Regarding the contact, Miller and Casebolt agreed Miller probably would’ve won either way. And they agreed they both wanted to check out the video. But they didn’t quite agree about blame or if anyone made a mistake.

“I guess he felt like I crowded him. I don’t know. I thought we had that restart and obviously you’ve gotta get what you got. I guess I’ll have to look at the video,” Miller said. “It was not intentional by no means. It’s just I was trying to get my entry higher, and if I crowded him, I didn’t mean it by no means. ...

“I think it was just a matter of time I got by him anyways. You know, it’s Eldora. ... I’ll apologize later. It was not intentional. I would never race like that, and people who know me know I don’t race like that.”

Casebolt showed his displeasure during the next caution period by revving up alongside Miller’s car, then threw a retaliatory but ultimately unsuccessful slide job at Miller on the next restart.

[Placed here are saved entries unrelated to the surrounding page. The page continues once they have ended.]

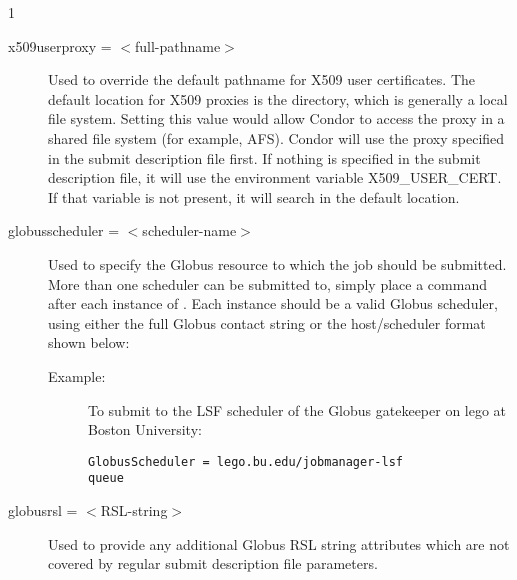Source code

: \begin{ManPage}{\label{man-condor-submit}}{1}
\begin{description}
% 


\item[x509userproxy = $<$full-pathname$>$] Used to override the default
pathname for X509 user certificates. The default location for X509 proxies
is the  directory,
which is generally a local file system.
Setting
this value would allow Condor to access the proxy in a shared file system
(for example, AFS).
Condor will use the proxy specified in the submit description file first.
If nothing is specified in the submit description file,
it will use the environment variable X509\_USER\_CERT.
If that variable is not present,
it will search in the default location.


\item[globusscheduler = $<$scheduler-name$>$] Used to specify the 
Globus resource to which the job should be submitted. More than one scheduler
can be submitted to, simply place a  command after each instance
of .
Each instance should be a valid Globus scheduler, using
either the full Globus contact string or the host/scheduler format shown below:
\begin{description}
\item[Example:]
To submit to the LSF scheduler of the Globus gatekeeper on lego at 
Boston University:
\begin{verbatim}
GlobusScheduler = lego.bu.edu/jobmanager-lsf
queue
\end{verbatim}
\end{description}


\item[globusrsl = $<$RSL-string$>$] Used to provide any additional Globus RSL
string attributes which are not covered by regular submit description
file parameters.


\end{description}
\end{ManPage}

“I’d like to see a replay of it. It sure felt like (Miller’s fault) from my vantage point. No, he didn’t crowd me. It seemed like to me he just ran right into me,” Casebolt said. “Maybe I didn’t see it right from where I was sitting, but it sure seemed like it to me. You can see the damage — the car’s crushed in all the way from behind the left-rear tire up to the left-front tire. We definitely hit and I thought he hit me. I’d like to see a replay.

“From the way it felt like from where I was at, he just drove right into the left side, knocked me up out of the way and broke me momentum, and he drove on,” he added. “I knew that slide job I pulled wasn’t going to stick, but hey, I’ll slide up in front of him I guess. I like Matt and I like racing with him. I don’t know what that was all about.”

Costly two positions

Two-time Dream winner and polesitter Billy Moyer of Batesville, Ark., jumped into the early lead in the nightcap, but when fellow front-row starter Mason Zeigler slapped the wall on the second lap, it triggered a caution and restart that would prove to be Moyer’s undoing.

Officials ruled that Moyer, who started alongside Dustin Neat in a double-file restart, fired too soon, docking him two positions and putting him in the second row for the restart.

That put Chris Madden on the front row, and he led most of the way before Dennis Erb Jr. outdueled him in the final laps for the $5,000 victory. Erb took the checkers ahead of Madden and Moyer, who caught the frontrunners late but didn’t have time to regain control of a race he led for a single lap.

Moyer disputed the call on the jumped start.

“I started rolling a little faster over there (in turn three), but I far from tried to do a jump-start and back on the mat for the start. I mean, I just picked my tempo up a little bit. I wasn’t even close to getting ready to start the race,” he said. “ “The tower definitely took it away from me I feel like.

“If we’d have been out front and stayed in the clean track, you know it was really good there at the end there, coming back to 'em. For some reason it just took us a little longer to get going tire-wise than these other guys, it seemed like, but overall it was good, I guess. We’ve got a direction for tomorrow now.”